The basic network transmission protocol of the Internet and every network based on TCP/IP.
This is the C structure that represents an IP header (version 4):
struct iphdr {
#if defined(__LITTLE_ENDIAN_BITFIELD)
__u8 ihl:4,
version:4;
#elif defined (__BIG_ENDIAN_BITFIELD)
__u8 version:4,
ihl:4;
#else
#error "Please fix <asm/byteorder.h>"
#endif
__u8 tos;
__u16 tot_len;
__u16 id;
__u16 frag_off;
__u8 ttl;
__u8 protocol;
__u16 check;
__u32 saddr;
__u32 daddr;
/*The options start here. */
};
The IP protocol is the part of TCP/IP that allows packets of data to pass from one host to another.
It's possible to think at an IP packet as a piece of data with a source and destination address attached,
at every point of it's trip the destination address is used to select the right way in order to
reach the destination host.
In a TCP/IP network, hosts are identified by IP addresses. An IP address in the IPv4 protocol is a 4 byte number,
usually represented as four 8-bit numbers separated by a point (example: 192.168.1.6).
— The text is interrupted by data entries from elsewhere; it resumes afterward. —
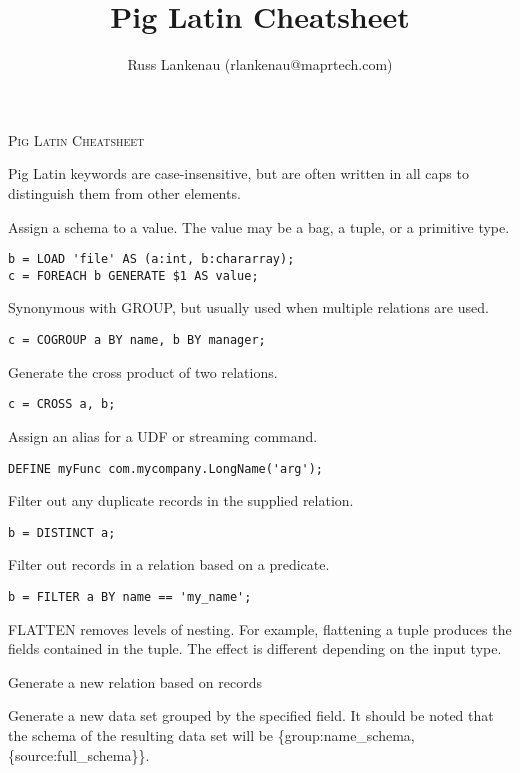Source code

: \documentclass[10pt,letterpaper,twoside]{letter}
\author{Russ Lankenau (rlankenau@maprtech.com)}
\title{Pig Latin Cheatsheet}
\begin{document}
\begin{center}
\textsc{\large Pig Latin Cheatsheet}
\end{center}
Pig Latin keywords are case-insensitive, but are often written in all caps to distinguish them from other elements.
\begin{multicols}{2}
\let\thefootnote\relax{}
\begin{description} [style=nextline]
\item[AS] Assign a schema to a value.  The value may be a bag, a tuple, or a primitive type. 
\begin{verbatim}
b = LOAD 'file' AS (a:int, b:chararray);
c = FOREACH b GENERATE $1 AS value;
\end{verbatim}
\item[COGROUP$\dagger$] Synonymous with GROUP, but usually used when multiple relations are used. 
\begin{verbatim}
c = COGROUP a BY name, b BY manager;
\end{verbatim}
\item[CROSS$\dagger$] Generate the cross product of two relations. 
\begin{verbatim}
c = CROSS a, b;
\end{verbatim}
\item[DEFINE] Assign an alias for a UDF or streaming command.
\begin{verbatim}
DEFINE myFunc com.mycompany.LongName('arg');
\end{verbatim}
\item[DISTINCT$\dagger$] Filter out any duplicate records in the supplied relation.
\begin{verbatim}
b = DISTINCT a;
\end{verbatim}
\item[FILTER/BY] Filter out records in a relation based on a predicate.  \begin{verbatim}
b = FILTER a BY name == 'my_name';
\end{verbatim}
\item[FLATTEN] FLATTEN removes levels of nesting.  For example, flattening a tuple produces the fields contained in the tuple.  The effect is different depending on the input type.  
\item[FOREACH/GENERATE] Generate a new relation based on records 
\item[GROUP/BY$\dagger$] Generate a new data set grouped by the specified field.   It should be noted that the schema of the resulting data set will be \{group:name\_schema, \{source:full\_schema\}\}. \begin{verbatim}

\end{verbatim}
\end{description}
\end{multicols}
\end{document}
The IP protocol works in a best effort fashion. This means that there is no guarantee that packets will eventually
reach the destionation. They may be lost, duplicated, out of sequence. Higher level protocols like TCP add the reliability
abstraction using the IP protocol as a base.
A protocol strictly related to the IP protocol is the ICMP.